What you will do – Each line of the material below with the word "desenvolvimento" is to be reported.

Data in this exercise –
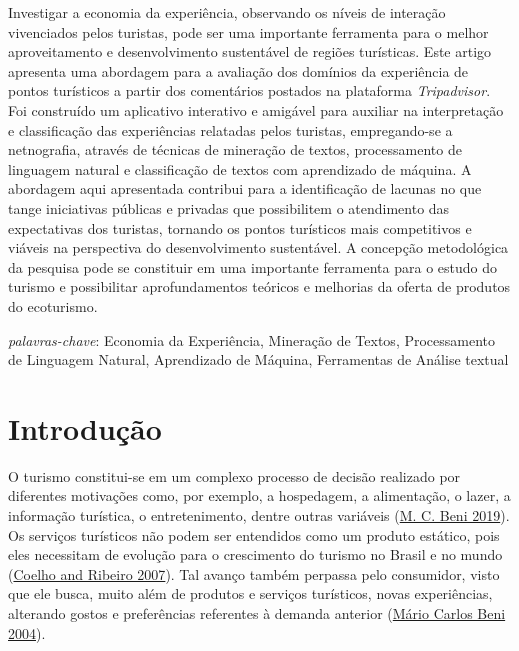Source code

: \documentclass[preprint, 3p,
authoryear]{elsarticle} %
\begin{document}
Investigar a economia da experiência, observando os níveis de interação
vivenciados pelos turistas, pode ser uma importante ferramenta para o
melhor aproveitamento e desenvolvimento sustentável de regiões
turísticas. Este artigo apresenta uma abordagem para a avaliação dos
domínios da experiência de pontos turísticos a partir dos comentários
postados na plataforma \emph{Tripadvisor}. Foi construído um aplicativo
interativo e amigável para auxiliar na interpretação e classificação das
experiências relatadas pelos turistas, empregando-se a netnografia,
através de técnicas de mineração de textos, processamento de linguagem
natural e classificação de textos com aprendizado de máquina. A
abordagem aqui apresentada contribui para a identificação de lacunas no
que tange iniciativas públicas e privadas que possibilitem o atendimento
das expectativas dos turistas, tornando os pontos turísticos mais
competitivos e viáveis na perspectiva do desenvolvimento sustentável. A
concepção metodológica da pesquisa pode se constituir em uma importante
ferramenta para o estudo do turismo e possibilitar aprofundamentos
teóricos e melhorias da oferta de produtos do ecoturismo.

\emph{palavras-chave}: Economia da Experiência, Mineração de Textos,
Processamento de Linguagem Natural, Aprendizado de Máquina, Ferramentas
de Análise textual

\hypertarget{introduuxe7uxe3o}{%
\section{Introdução}\label{introduuxe7uxe3o}}

O turismo constitui-se em um complexo processo de decisão realizado por
diferentes motivações como, por exemplo, a hospedagem, a alimentação, o
lazer, a informação turística, o entretenimento, dentre outras variáveis
(\protect\hyperlink{ref-beni2019}{M. C. Beni 2019}). Os serviços
turísticos não podem ser entendidos como um produto estático, pois eles
necessitam de evolução para o crescimento do turismo no Brasil e no
mundo (\protect\hyperlink{ref-Coelho2007}{Coelho and Ribeiro 2007}). Tal
avanço também perpassa pelo consumidor, visto que ele busca, muito além
de produtos e serviços turísticos, novas experiências, alterando gostos
e preferências referentes à demanda anterior
(\protect\hyperlink{ref-Beni2004}{Mário Carlos Beni 2004}).
\end{document}

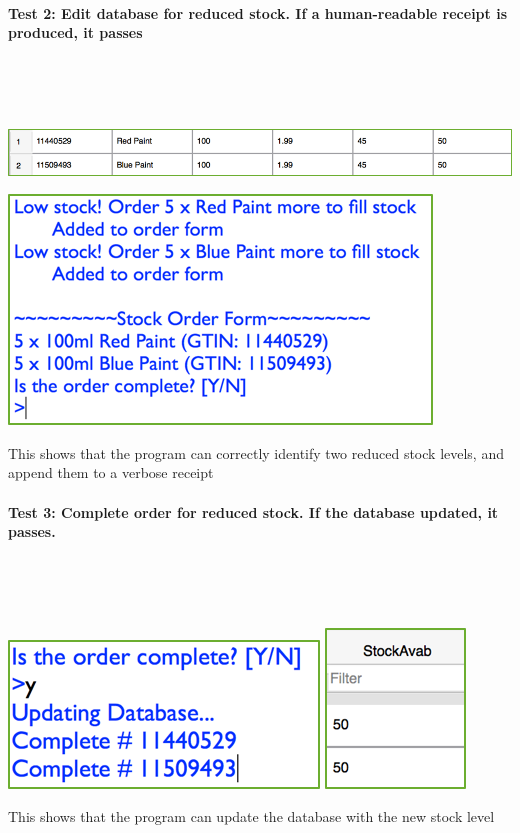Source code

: \documentclass[a4paper]{article}
\begin{document}
\paragraph{Test 2: Edit database for reduced stock. If a human-readable receipt is produced, it passes} ~\par ~\par
\noindent\includegraphics{testing_21.png} \par
\noindent\includegraphics{testing_22.png} \par
This shows that the program can correctly identify two reduced stock levels, and append them to a verbose receipt
\paragraph{Test 3: Complete order for reduced stock. If the database updated, it passes.} ~\par ~\par
\noindent\includegraphics{testing_23.png}
\noindent\includegraphics{testing_24.png} \par
This shows that the program can update the database with the new stock level
\end{document}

Expected answer –
melhor aproveitamento e desenvolvimento sustentável de regiões
competitivos e viáveis na perspectiva do desenvolvimento sustentável. A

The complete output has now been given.